(RECORDED INFORMATION begins)
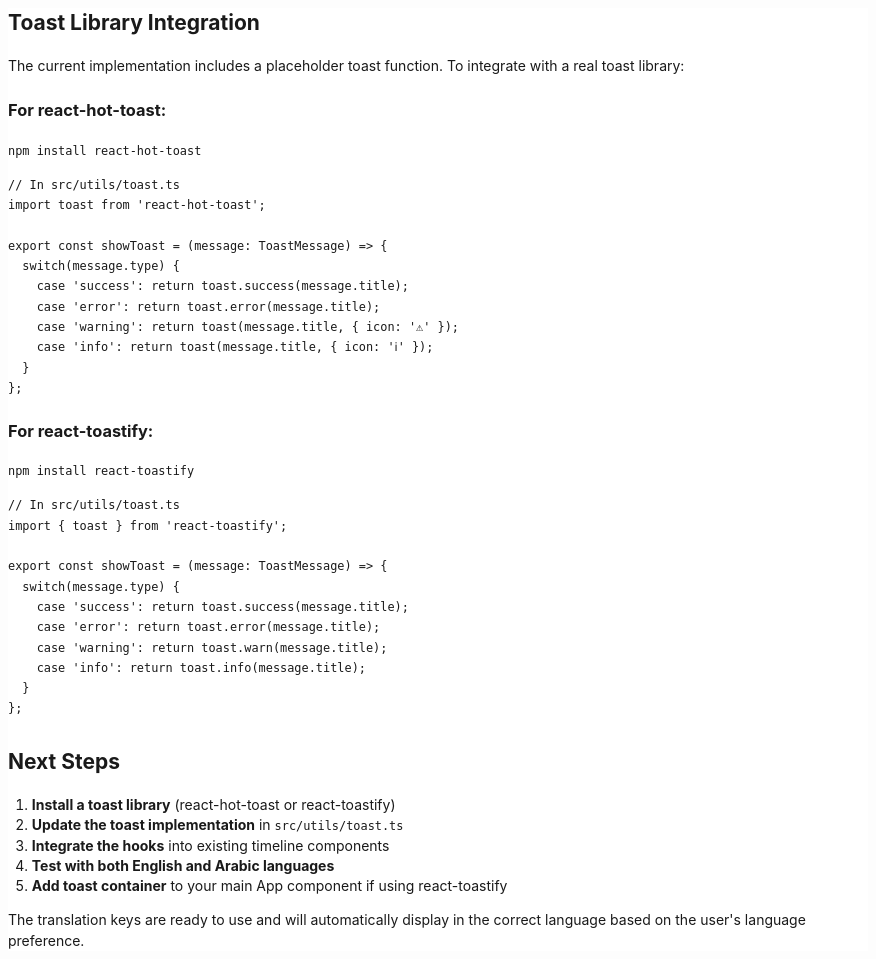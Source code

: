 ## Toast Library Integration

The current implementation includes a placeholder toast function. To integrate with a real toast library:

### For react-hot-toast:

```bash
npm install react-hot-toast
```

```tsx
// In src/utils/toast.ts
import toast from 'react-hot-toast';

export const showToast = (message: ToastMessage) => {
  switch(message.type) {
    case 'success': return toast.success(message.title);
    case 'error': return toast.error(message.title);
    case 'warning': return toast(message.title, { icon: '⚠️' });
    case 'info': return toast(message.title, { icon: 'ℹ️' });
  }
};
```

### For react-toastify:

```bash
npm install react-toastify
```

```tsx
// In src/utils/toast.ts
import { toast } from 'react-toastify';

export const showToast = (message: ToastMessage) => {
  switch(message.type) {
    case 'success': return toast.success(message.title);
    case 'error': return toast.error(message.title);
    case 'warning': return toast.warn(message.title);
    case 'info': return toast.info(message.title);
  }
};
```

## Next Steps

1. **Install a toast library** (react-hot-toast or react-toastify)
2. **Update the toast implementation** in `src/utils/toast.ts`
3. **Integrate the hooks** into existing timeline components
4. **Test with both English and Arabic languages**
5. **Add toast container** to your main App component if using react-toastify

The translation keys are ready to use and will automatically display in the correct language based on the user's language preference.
(RECORDED INFORMATION ends)
=== WORK INSTRUCTIONS ===
Only the lines containing the string "toastify" are needed; pull them out of the records.

=== WRITTEN ANSWER ===
### For react-toastify:
npm install react-toastify
import { toast } from 'react-toastify';
1. **Install a toast library** (react-hot-toast or react-toastify)
5. **Add toast container** to your main App component if using react-toastify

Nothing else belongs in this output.